## [EXERCISE DETAILS]
Find and copy each line of the data that includes "ケースは".

Records from a data collection
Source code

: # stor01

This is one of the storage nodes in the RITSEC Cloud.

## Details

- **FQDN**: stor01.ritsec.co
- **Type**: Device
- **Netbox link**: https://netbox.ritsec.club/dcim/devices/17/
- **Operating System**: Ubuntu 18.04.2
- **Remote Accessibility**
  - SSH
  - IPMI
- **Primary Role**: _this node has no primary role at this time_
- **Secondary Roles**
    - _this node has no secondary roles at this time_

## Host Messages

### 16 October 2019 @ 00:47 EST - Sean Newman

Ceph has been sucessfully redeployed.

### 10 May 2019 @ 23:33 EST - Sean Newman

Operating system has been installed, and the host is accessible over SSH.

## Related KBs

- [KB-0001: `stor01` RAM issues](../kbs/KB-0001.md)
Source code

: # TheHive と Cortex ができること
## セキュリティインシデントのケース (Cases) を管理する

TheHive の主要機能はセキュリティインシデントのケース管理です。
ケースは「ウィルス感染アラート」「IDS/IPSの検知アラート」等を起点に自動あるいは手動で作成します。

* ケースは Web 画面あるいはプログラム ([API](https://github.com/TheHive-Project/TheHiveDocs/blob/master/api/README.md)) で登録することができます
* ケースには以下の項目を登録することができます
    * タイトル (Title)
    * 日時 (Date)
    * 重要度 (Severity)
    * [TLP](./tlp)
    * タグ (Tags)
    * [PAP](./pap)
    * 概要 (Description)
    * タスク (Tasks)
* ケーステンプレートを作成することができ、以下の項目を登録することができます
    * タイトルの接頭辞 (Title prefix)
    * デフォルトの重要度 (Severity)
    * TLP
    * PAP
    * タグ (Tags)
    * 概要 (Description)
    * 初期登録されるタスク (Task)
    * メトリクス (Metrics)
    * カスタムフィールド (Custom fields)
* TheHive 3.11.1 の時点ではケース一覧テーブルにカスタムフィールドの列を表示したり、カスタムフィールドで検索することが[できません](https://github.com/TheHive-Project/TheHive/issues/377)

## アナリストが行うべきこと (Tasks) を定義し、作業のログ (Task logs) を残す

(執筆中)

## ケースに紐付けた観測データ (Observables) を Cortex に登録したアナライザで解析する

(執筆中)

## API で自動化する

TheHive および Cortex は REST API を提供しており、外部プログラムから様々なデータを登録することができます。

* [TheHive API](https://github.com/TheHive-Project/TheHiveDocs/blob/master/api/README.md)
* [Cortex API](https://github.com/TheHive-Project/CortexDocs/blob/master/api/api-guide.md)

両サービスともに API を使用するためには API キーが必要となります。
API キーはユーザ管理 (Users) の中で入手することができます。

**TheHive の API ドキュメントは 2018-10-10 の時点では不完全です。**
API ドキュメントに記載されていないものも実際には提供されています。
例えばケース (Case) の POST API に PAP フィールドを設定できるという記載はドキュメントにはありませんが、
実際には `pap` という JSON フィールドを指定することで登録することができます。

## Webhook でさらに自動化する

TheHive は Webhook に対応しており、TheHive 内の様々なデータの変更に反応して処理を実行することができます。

## [SOLUTION FOR THIS TASK]
ケースは「ウィルス感染アラート」「IDS/IPSの検知アラート」等を起点に自動あるいは手動で作成します。
* ケースは Web 画面あるいはプログラム ([API](https://github.com/TheHive-Project/TheHiveDocs/blob/master/api/README.md)) で登録することができます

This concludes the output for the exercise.